» The records

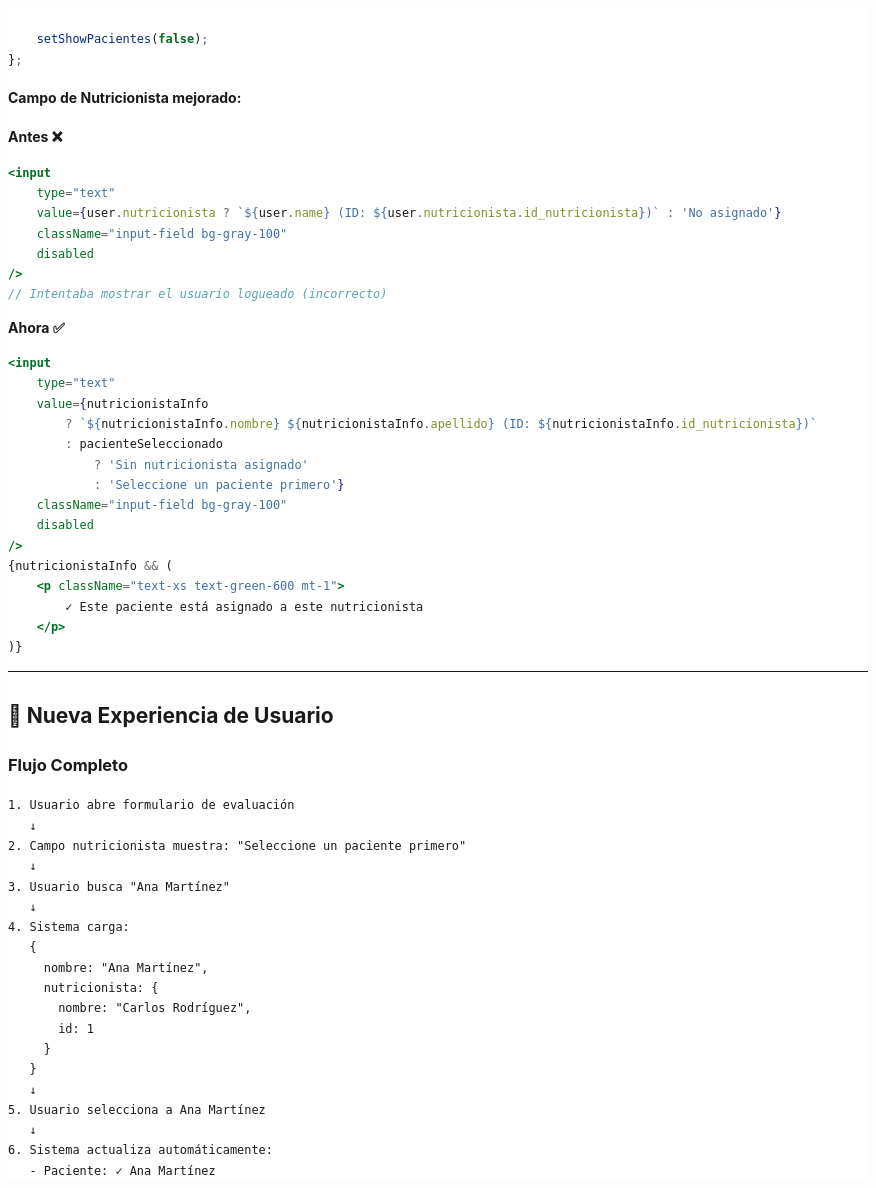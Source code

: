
 ```javascript
    
    setShowPacientes(false);
};
```

#### Campo de Nutricionista mejorado:

**Antes ❌**
```jsx
<input
    type="text"
    value={user.nutricionista ? `${user.name} (ID: ${user.nutricionista.id_nutricionista})` : 'No asignado'}
    className="input-field bg-gray-100"
    disabled
/>
// Intentaba mostrar el usuario logueado (incorrecto)
```

**Ahora ✅**
```jsx
<input
    type="text"
    value={nutricionistaInfo 
        ? `${nutricionistaInfo.nombre} ${nutricionistaInfo.apellido} (ID: ${nutricionistaInfo.id_nutricionista})` 
        : pacienteSeleccionado 
            ? 'Sin nutricionista asignado' 
            : 'Seleccione un paciente primero'}
    className="input-field bg-gray-100"
    disabled
/>
{nutricionistaInfo && (
    <p className="text-xs text-green-600 mt-1">
        ✓ Este paciente está asignado a este nutricionista
    </p>
)}
```

---

## 🎨 Nueva Experiencia de Usuario

### Flujo Completo

```
1. Usuario abre formulario de evaluación
   ↓
2. Campo nutricionista muestra: "Seleccione un paciente primero"
   ↓
3. Usuario busca "Ana Martínez"
   ↓
4. Sistema carga:
   {
     nombre: "Ana Martínez",
     nutricionista: {
       nombre: "Carlos Rodríguez",
       id: 1
     }
   }
   ↓
5. Usuario selecciona a Ana Martínez
   ↓
6. Sistema actualiza automáticamente:
   - Paciente: ✓ Ana Martínez
```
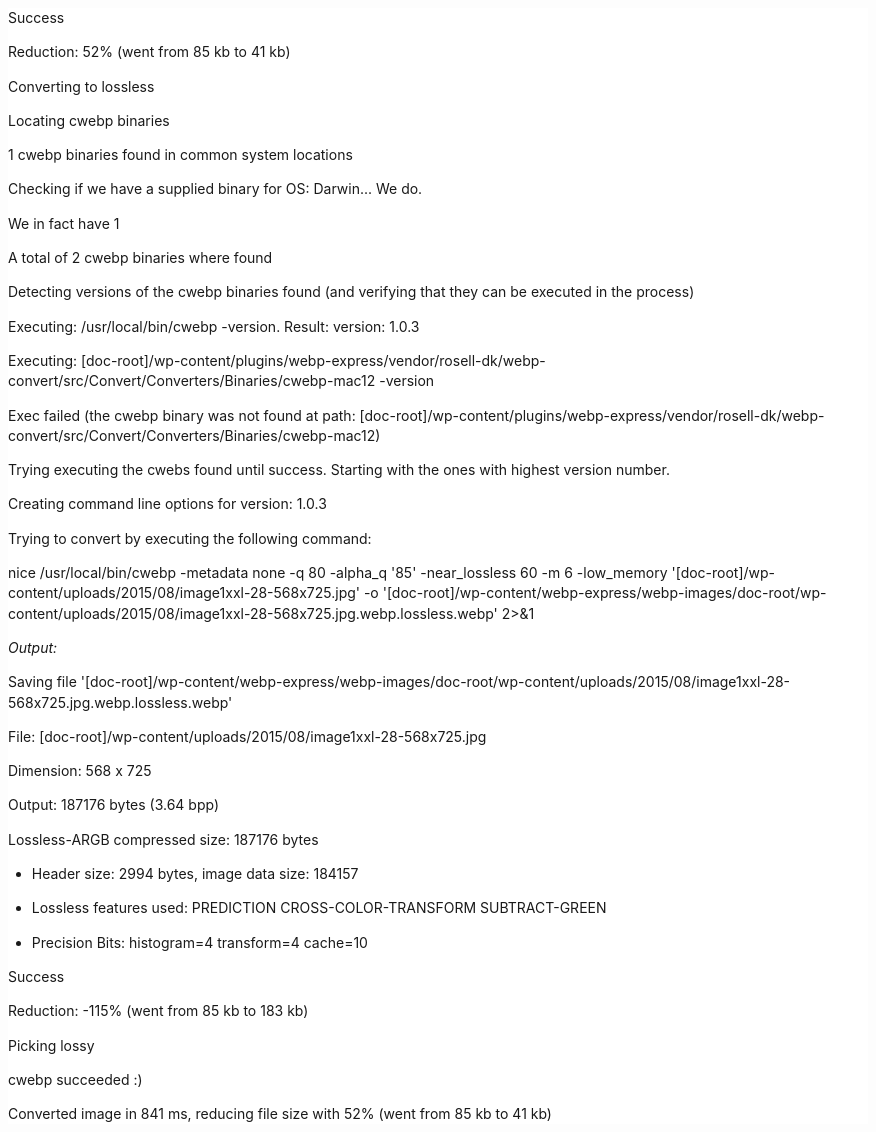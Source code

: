 Success

Reduction: 52% (went from 85 kb to 41 kb)


Converting to lossless

Locating cwebp binaries

1 cwebp binaries found in common system locations

Checking if we have a supplied binary for OS: Darwin... We do.

We in fact have 1

A total of 2 cwebp binaries where found

Detecting versions of the cwebp binaries found (and verifying that they can be executed in the process)

Executing: /usr/local/bin/cwebp -version. Result: version: 1.0.3

Executing: [doc-root]/wp-content/plugins/webp-express/vendor/rosell-dk/webp-convert/src/Convert/Converters/Binaries/cwebp-mac12 -version

Exec failed (the cwebp binary was not found at path: [doc-root]/wp-content/plugins/webp-express/vendor/rosell-dk/webp-convert/src/Convert/Converters/Binaries/cwebp-mac12)

Trying executing the cwebs found until success. Starting with the ones with highest version number.

Creating command line options for version: 1.0.3

Trying to convert by executing the following command:

nice /usr/local/bin/cwebp -metadata none -q 80 -alpha_q '85' -near_lossless 60 -m 6 -low_memory '[doc-root]/wp-content/uploads/2015/08/image1xxl-28-568x725.jpg' -o '[doc-root]/wp-content/webp-express/webp-images/doc-root/wp-content/uploads/2015/08/image1xxl-28-568x725.jpg.webp.lossless.webp' 2>&1


*Output:* 

Saving file '[doc-root]/wp-content/webp-express/webp-images/doc-root/wp-content/uploads/2015/08/image1xxl-28-568x725.jpg.webp.lossless.webp'

File:      [doc-root]/wp-content/uploads/2015/08/image1xxl-28-568x725.jpg

Dimension: 568 x 725

Output:    187176 bytes (3.64 bpp)

Lossless-ARGB compressed size: 187176 bytes

  * Header size: 2994 bytes, image data size: 184157

  * Lossless features used: PREDICTION CROSS-COLOR-TRANSFORM SUBTRACT-GREEN

  * Precision Bits: histogram=4 transform=4 cache=10


Success

Reduction: -115% (went from 85 kb to 183 kb)


Picking lossy

cwebp succeeded :)


Converted image in 841 ms, reducing file size with 52% (went from 85 kb to 41 kb)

» The task
Please give back exactly, and with no pictures, the lines from where the listing above begins through the line containing "Exec failed (the".

» Exercise answer
Source code

:
 ```javascript
    
    setShowPacientes(false);
};
```

#### Campo de Nutricionista mejorado:

**Antes ❌**
```jsx
<input
    type="text"
    value={user.nutricionista ? `${user.name} (ID: ${user.nutricionista.id_nutricionista})` : 'No asignado'}
    className="input-field bg-gray-100"
    disabled
/>
// Intentaba mostrar el usuario logueado (incorrecto)
```

**Ahora ✅**
```jsx
<input
    type="text"
    value={nutricionistaInfo 
        ? `${nutricionistaInfo.nombre} ${nutricionistaInfo.apellido} (ID: ${nutricionistaInfo.id_nutricionista})` 
        : pacienteSeleccionado 
            ? 'Sin nutricionista asignado' 
            : 'Seleccione un paciente primero'}
    className="input-field bg-gray-100"
    disabled
/>
{nutricionistaInfo && (
    <p className="text-xs text-green-600 mt-1">
        ✓ Este paciente está asignado a este nutricionista
    </p>
)}
```

---

## 🎨 Nueva Experiencia de Usuario

### Flujo Completo

```
1. Usuario abre formulario de evaluación
   ↓
2. Campo nutricionista muestra: "Seleccione un paciente primero"
   ↓
3. Usuario busca "Ana Martínez"
   ↓
4. Sistema carga:
   {
     nombre: "Ana Martínez",
     nutricionista: {
       nombre: "Carlos Rodríguez",
       id: 1
     }
   }
   ↓
5. Usuario selecciona a Ana Martínez
   ↓
6. Sistema actualiza automáticamente:
   - Paciente: ✓ Ana Martínez
```
Source code

: Success

Reduction: 52% (went from 85 kb to 41 kb)


Converting to lossless

Locating cwebp binaries

1 cwebp binaries found in common system locations

Checking if we have a supplied binary for OS: Darwin... We do.

We in fact have 1

A total of 2 cwebp binaries where found

Detecting versions of the cwebp binaries found (and verifying that they can be executed in the process)

Executing: /usr/local/bin/cwebp -version. Result: version: 1.0.3

Executing: [doc-root]/wp-content/plugins/webp-express/vendor/rosell-dk/webp-convert/src/Convert/Converters/Binaries/cwebp-mac12 -version

Exec failed (the cwebp binary was not found at path: [doc-root]/wp-content/plugins/webp-express/vendor/rosell-dk/webp-convert/src/Convert/Converters/Binaries/cwebp-mac12)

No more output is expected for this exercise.